What needs to be done: Write out only the tail of the records, beginning at the line containing "4. Run a strategy" and including the last line, exactly as written.

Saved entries
=== Begin Enclosure ===

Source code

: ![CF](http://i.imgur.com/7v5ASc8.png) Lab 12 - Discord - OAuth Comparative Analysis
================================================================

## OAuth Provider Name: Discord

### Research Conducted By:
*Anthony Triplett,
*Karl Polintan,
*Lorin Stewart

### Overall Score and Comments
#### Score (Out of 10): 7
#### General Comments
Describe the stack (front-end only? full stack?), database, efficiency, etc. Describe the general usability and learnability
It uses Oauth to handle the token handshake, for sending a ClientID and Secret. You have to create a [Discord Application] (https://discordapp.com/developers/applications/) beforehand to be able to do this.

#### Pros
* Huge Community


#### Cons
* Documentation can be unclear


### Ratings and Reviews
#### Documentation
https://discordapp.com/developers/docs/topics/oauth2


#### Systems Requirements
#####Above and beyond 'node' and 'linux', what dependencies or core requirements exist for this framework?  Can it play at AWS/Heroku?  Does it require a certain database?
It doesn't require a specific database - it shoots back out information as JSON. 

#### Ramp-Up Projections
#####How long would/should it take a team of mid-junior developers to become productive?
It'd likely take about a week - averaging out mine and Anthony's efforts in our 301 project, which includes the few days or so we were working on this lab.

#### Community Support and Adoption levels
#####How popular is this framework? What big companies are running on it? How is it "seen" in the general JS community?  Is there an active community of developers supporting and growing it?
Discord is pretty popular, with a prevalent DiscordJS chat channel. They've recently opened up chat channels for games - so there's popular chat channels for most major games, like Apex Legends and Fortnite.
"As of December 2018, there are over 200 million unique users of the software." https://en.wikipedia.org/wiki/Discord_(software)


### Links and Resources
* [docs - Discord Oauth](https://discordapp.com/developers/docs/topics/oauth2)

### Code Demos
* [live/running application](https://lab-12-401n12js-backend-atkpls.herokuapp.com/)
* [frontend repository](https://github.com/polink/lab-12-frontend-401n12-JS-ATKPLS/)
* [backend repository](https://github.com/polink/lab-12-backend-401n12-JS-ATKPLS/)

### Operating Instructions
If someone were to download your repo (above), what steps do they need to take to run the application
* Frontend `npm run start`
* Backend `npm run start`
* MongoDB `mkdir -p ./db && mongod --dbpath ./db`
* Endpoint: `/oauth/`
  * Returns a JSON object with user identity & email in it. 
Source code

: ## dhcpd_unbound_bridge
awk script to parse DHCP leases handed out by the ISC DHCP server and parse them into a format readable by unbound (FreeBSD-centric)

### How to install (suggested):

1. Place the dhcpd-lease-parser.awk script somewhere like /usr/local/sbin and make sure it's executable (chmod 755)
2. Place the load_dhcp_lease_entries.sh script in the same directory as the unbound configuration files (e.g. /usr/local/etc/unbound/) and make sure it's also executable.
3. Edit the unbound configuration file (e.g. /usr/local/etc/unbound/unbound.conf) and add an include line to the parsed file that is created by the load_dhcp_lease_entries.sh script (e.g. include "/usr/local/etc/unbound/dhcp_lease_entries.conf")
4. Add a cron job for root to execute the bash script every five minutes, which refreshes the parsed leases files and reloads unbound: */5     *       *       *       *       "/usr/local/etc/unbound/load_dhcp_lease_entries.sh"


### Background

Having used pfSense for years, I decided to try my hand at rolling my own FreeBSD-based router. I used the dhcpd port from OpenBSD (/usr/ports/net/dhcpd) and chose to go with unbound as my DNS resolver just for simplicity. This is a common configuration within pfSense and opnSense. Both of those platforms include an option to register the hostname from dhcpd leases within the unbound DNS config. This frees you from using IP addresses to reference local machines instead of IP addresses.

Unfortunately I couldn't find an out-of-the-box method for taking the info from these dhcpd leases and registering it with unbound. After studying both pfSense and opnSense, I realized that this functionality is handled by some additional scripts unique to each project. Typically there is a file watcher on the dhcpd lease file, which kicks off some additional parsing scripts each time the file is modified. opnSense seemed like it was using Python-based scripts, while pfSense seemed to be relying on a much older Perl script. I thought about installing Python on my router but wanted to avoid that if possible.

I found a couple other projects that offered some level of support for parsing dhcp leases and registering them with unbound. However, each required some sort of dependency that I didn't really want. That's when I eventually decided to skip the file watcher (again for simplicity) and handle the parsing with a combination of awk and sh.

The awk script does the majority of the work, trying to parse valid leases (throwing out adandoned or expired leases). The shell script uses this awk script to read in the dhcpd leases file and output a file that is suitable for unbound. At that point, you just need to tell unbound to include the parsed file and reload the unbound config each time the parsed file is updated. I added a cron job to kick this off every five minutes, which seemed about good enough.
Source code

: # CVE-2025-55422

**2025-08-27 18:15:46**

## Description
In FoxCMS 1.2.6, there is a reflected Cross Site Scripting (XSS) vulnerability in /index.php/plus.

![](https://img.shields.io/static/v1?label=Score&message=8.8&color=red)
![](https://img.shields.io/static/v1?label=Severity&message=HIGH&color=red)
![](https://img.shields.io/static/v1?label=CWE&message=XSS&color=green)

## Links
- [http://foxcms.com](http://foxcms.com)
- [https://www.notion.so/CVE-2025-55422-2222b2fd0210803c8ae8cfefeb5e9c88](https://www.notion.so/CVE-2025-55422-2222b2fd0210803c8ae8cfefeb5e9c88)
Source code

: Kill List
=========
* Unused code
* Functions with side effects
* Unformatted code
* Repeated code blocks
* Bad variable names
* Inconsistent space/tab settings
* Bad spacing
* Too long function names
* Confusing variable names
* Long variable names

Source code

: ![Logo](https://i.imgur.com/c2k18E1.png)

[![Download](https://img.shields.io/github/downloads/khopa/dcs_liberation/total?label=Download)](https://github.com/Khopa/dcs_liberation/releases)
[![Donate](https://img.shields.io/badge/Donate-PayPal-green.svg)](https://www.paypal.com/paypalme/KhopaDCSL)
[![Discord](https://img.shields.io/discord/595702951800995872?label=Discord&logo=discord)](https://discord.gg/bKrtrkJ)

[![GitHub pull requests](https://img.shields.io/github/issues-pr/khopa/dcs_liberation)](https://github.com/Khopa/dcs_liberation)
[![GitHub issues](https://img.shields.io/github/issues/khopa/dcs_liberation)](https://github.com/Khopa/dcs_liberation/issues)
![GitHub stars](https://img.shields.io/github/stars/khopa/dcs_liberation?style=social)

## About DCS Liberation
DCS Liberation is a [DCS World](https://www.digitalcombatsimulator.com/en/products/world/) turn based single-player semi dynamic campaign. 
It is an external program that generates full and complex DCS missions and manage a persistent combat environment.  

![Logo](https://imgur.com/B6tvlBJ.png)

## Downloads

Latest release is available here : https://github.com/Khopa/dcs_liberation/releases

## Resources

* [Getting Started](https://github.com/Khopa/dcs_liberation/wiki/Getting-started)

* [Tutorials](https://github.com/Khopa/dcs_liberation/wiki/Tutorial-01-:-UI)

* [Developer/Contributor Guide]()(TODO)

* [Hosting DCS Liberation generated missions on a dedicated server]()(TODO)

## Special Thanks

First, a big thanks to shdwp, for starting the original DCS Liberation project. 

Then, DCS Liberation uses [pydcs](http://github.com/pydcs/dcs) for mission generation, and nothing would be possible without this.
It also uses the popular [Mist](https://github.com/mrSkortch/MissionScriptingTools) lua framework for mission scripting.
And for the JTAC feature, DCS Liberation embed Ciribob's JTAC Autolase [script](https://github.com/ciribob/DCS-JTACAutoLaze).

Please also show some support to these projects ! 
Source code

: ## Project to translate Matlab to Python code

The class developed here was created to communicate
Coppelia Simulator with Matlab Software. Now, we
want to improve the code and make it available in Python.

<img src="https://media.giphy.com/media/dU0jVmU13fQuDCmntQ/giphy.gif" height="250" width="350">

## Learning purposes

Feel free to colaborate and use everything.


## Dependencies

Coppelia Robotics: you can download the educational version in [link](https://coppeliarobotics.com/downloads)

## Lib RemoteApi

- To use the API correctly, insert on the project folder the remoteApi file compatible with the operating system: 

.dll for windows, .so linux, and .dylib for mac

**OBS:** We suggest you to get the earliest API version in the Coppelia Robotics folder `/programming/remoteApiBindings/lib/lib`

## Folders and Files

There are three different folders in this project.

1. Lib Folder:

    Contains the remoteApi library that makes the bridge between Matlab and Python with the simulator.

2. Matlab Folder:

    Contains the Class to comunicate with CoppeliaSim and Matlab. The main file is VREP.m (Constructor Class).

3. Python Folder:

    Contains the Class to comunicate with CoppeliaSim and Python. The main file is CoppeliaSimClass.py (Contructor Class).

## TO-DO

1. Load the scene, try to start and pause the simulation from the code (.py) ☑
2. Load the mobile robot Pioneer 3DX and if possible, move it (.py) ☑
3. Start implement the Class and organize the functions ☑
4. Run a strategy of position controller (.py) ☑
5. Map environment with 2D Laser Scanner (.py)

=== End Enclosure ===

Answer to this exercise:
4. Run a strategy of position controller (.py) ☑
5. Map environment with 2D Laser Scanner (.py)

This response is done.